## WHAT NEEDS TO BE DONE
Each line of the material below must be transcribed exactly.
★ ★ ★ ★
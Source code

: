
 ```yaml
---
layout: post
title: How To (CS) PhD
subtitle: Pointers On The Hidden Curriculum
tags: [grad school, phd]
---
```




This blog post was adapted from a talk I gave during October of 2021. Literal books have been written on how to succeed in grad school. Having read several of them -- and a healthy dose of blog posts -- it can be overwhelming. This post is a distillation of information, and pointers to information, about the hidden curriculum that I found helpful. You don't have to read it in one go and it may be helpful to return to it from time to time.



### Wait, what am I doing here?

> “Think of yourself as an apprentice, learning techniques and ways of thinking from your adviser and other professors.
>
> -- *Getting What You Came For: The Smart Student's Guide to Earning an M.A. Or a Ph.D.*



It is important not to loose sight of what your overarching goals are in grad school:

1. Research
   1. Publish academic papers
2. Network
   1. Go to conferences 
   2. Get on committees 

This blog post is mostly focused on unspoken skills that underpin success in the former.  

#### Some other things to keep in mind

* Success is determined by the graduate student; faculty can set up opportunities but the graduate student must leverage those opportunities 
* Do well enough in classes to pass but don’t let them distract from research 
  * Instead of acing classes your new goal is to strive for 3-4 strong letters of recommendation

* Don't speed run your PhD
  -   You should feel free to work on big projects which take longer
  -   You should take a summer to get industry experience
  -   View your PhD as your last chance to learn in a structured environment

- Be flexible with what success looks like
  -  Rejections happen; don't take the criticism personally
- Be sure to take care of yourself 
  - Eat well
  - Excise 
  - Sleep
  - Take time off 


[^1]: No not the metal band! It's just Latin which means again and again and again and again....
★ ★ ★ ★
## WRITTEN RESPONSE
Source code

:
 ```yaml
---
layout: post
title: How To (CS) PhD
subtitle: Pointers On The Hidden Curriculum
tags: [grad school, phd]
---
```




This blog post was adapted from a talk I gave during October of 2021. Literal books have been written on how to succeed in grad school. Having read several of them -- and a healthy dose of blog posts -- it can be overwhelming. This post is a distillation of information, and pointers to information, about the hidden curriculum that I found helpful. You don't have to read it in one go and it may be helpful to return to it from time to time.



### Wait, what am I doing here?

> “Think of yourself as an apprentice, learning techniques and ways of thinking from your adviser and other professors.
>
> -- *Getting What You Came For: The Smart Student's Guide to Earning an M.A. Or a Ph.D.*



It is important not to loose sight of what your overarching goals are in grad school:

1. Research
   1. Publish academic papers
2. Network
   1. Go to conferences 
   2. Get on committees 

This blog post is mostly focused on unspoken skills that underpin success in the former.  

#### Some other things to keep in mind

* Success is determined by the graduate student; faculty can set up opportunities but the graduate student must leverage those opportunities 
* Do well enough in classes to pass but don’t let them distract from research 
  * Instead of acing classes your new goal is to strive for 3-4 strong letters of recommendation

* Don't speed run your PhD
  -   You should feel free to work on big projects which take longer
  -   You should take a summer to get industry experience
  -   View your PhD as your last chance to learn in a structured environment

- Be flexible with what success looks like
  -  Rejections happen; don't take the criticism personally
- Be sure to take care of yourself 
  - Eat well
  - Excise 
  - Sleep
  - Take time off 


[^1]: No not the metal band! It's just Latin which means again and again and again and again....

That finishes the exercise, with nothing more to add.